Masuk ke ruangan diorama 2 yang berisi perjuangan setelah kemerdekaan Republik Indonesia. Perjuangan ini berupa melucuti persejataan tentara Jepang, pemulangan tahanan perang Belanda melalui stasiun Tugu dan Agresi Militer Belanda I serta Agresi Militer Belanda II. Dari diorama 2 ini ada ruangan sebelah yang melanjutkan ke diorama 3 yang berisi sejarah bangsa Indonesia setelah merdeka dan disini ada games yang bisa dimainkan di dalam layar lcd tv agar kita lebih bisa memaknai sejarah. 2 layar disediakan di ruangan ini dengan 2 game yang berbeda, game yang pertama mengingatkan kita tentang agresi militer belanda dan game kedua mengenai pengenalan pahlawan atau tokoh nasional beserta atribut yang diminta oleh game tersebut.
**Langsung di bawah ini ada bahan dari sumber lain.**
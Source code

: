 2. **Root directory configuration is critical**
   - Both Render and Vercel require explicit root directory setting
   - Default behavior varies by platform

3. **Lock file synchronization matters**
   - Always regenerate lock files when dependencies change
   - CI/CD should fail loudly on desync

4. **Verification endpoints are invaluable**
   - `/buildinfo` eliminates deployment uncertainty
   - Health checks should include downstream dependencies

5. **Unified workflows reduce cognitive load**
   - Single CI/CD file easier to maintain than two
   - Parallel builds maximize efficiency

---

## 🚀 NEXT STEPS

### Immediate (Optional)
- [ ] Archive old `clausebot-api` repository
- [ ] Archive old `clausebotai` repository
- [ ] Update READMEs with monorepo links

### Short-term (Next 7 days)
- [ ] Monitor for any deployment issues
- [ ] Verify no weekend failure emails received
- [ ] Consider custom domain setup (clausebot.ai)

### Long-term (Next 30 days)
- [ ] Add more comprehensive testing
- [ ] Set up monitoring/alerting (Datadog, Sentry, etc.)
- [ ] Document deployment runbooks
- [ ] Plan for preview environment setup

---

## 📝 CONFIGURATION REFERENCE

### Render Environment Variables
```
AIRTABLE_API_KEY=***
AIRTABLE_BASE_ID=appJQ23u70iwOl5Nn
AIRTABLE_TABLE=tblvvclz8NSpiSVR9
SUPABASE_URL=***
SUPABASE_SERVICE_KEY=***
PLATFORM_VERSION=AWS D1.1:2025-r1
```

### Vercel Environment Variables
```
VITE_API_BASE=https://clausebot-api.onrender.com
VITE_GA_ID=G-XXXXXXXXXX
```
Â Setelah selesai di diorama 3, lanjut menuju diorama 4 yang gedungnya ada di pojok utara dan terpisah dari diorama 3. Pintu ruangan ini selalu tertutup karena di dalamnya memang berAC. Di dalam diorama 4 banyak peninggalan berupa seragam tentara Indonesia pada masanya, pembentukan PMI dan berbagai prestasi Indonesia setelah kemerdekaan.
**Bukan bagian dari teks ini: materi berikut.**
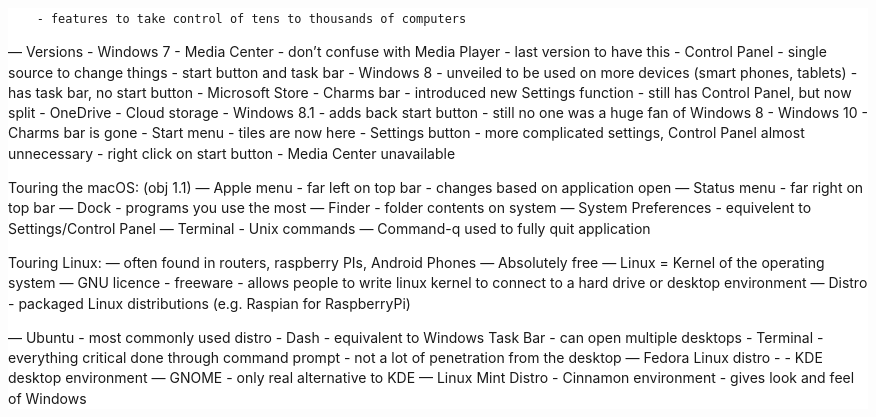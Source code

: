 		- features to take control of tens to thousands of computers

— Versions
	- Windows 7
		- Media Center - don’t confuse with Media Player
			- last version to have this
		- Control Panel - single source to change things
		- start button and task bar
	- Windows 8
		- unveiled to be used on more devices (smart phones, tablets)
		- has task bar, no start button
		- Microsoft Store
		- Charms bar - introduced new Settings function
			- still has Control Panel, but now split
		- OneDrive - Cloud storage
	- Windows 8.1
		- adds back start button
		- still no one was a huge fan of Windows 8
	- Windows 10
		- Charms bar is gone
		- Start menu - tiles are now here
		- Settings button - more complicated settings, Control Panel almost unnecessary
		- right click on start button
		- Media Center unavailable


Touring the macOS:
(obj 1.1)
— Apple menu - far left on top bar - changes based on application open
— Status menu - far right on top bar
— Dock - programs you use the most
— Finder - folder contents on system
— System Preferences - equivelent to Settings/Control Panel
— Terminal - Unix commands
— Command-q used to fully quit application

Touring Linux:
— often found in routers, raspberry PIs, Android Phones
— Absolutely free
— Linux = Kernel of the operating system
— GNU licence - freeware - allows people to write linux kernel to connect to a hard drive or desktop environment
— Distro - packaged Linux distributions (e.g. Raspian for RaspberryPi)

— Ubuntu - most commonly used distro
	- Dash - equivalent to Windows Task Bar
	- can open multiple desktops
	- Terminal - everything critical done through command prompt
	- not a lot of penetration from the desktop
— Fedora Linux distro -
	- KDE desktop environment
— GNOME - only real alternative to KDE
— Linux Mint Distro
	- Cinnamon environment
	- gives look and feel of Windows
Selesai berkeliling di dalam ruang berAC dilanjutkan dengan mengelilingi ruangan-ruangan yang terlihat bergitu tertata rapi. Yang paling saya suka adalah naik tangga kemudian duduk di atas benteng tempat pengintaian yang memang  sudah disediakan kursi  dan menikmati angin sepoi-sepoi dibawah pohon kapuk (bahasa jawa : randu). Pada masanya disini merupakan tempat pengintaian karena di pojoknya terdapat tempat tentara berjaga-jaga. Berjalan sedikit ke barat akan disuguhi dengan ruangan pemutaran film yang ternyata terkunci karena saat saya berkunjung memang tidak ada pemutaran film di ruangan tersebut. Warna abu-abu berpadu putih ini sangat kental dengan bangunan kolonial dan seperti ciri khas bangunan kolonial.
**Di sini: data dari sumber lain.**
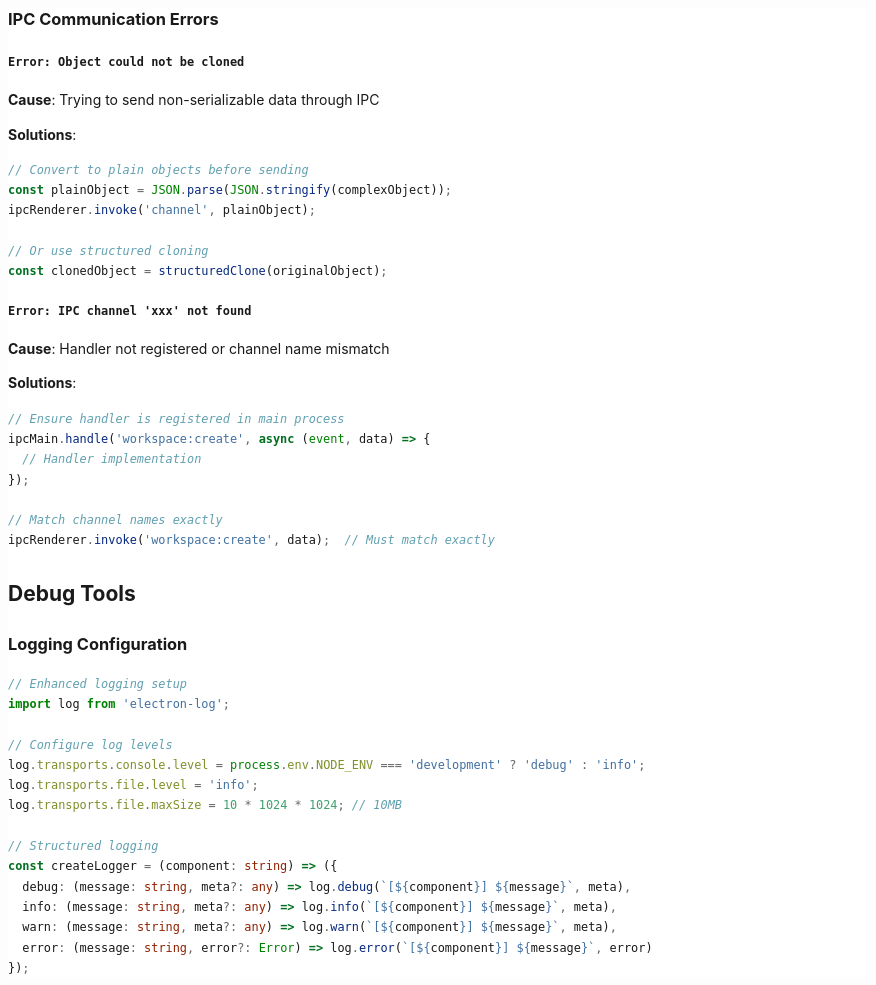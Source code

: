 ### IPC Communication Errors

#### `Error: Object could not be cloned`

**Cause**: Trying to send non-serializable data through IPC

**Solutions**:
```typescript
// Convert to plain objects before sending
const plainObject = JSON.parse(JSON.stringify(complexObject));
ipcRenderer.invoke('channel', plainObject);

// Or use structured cloning
const clonedObject = structuredClone(originalObject);
```

#### `Error: IPC channel 'xxx' not found`

**Cause**: Handler not registered or channel name mismatch

**Solutions**:
```typescript
// Ensure handler is registered in main process
ipcMain.handle('workspace:create', async (event, data) => {
  // Handler implementation
});

// Match channel names exactly
ipcRenderer.invoke('workspace:create', data);  // Must match exactly
```

## Debug Tools

### Logging Configuration

```typescript
// Enhanced logging setup
import log from 'electron-log';

// Configure log levels
log.transports.console.level = process.env.NODE_ENV === 'development' ? 'debug' : 'info';
log.transports.file.level = 'info';
log.transports.file.maxSize = 10 * 1024 * 1024; // 10MB

// Structured logging
const createLogger = (component: string) => ({
  debug: (message: string, meta?: any) => log.debug(`[${component}] ${message}`, meta),
  info: (message: string, meta?: any) => log.info(`[${component}] ${message}`, meta),
  warn: (message: string, meta?: any) => log.warn(`[${component}] ${message}`, meta),
  error: (message: string, error?: Error) => log.error(`[${component}] ${message}`, error)
});
```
Turun kebawah kemudian melanjutkan menuju taman benteng Vredeburg melalui pintu besar dengan bagian atasnya melengkung dan saya yakin pintu ini masih asli karena besinya begitu berat ketika saya dorong. Taman benteng Vredeburg bersih, dilengkapi dengan kolam ikan dan jalan setapak. Ketika saya berkunjung disana, saya menemukan beberapa petugas kebersihan sedang menyapu taman dan ada juga yang sedang beristirahat dibawah pohon rindang. Ada beberapa pohon yang merupakan tanaman baru, sedangkan pohon yang tertua saya kira adalah pohon kapuk (randu) yang menjulang tinggi  hingga tempat saya duduk diatas benteng tadi.
Ada seorang teman saya mengatakan bahwa ketika kamu mengunjungi bangunan bersejarah itu merupakan salah satu bentuk kepedulian terhadap sejarah bangsa ini. Ya memang Jas Merah ungkapan Bung Karno harus diresapi dan dilaksanakan. Jangan sekali-kali melupakan sejarah dan ayo ke museum untuk lebih mengenal mengenai sejarah bangsa Indonesia tempat kita dilahirkan dan dibesarkan ini.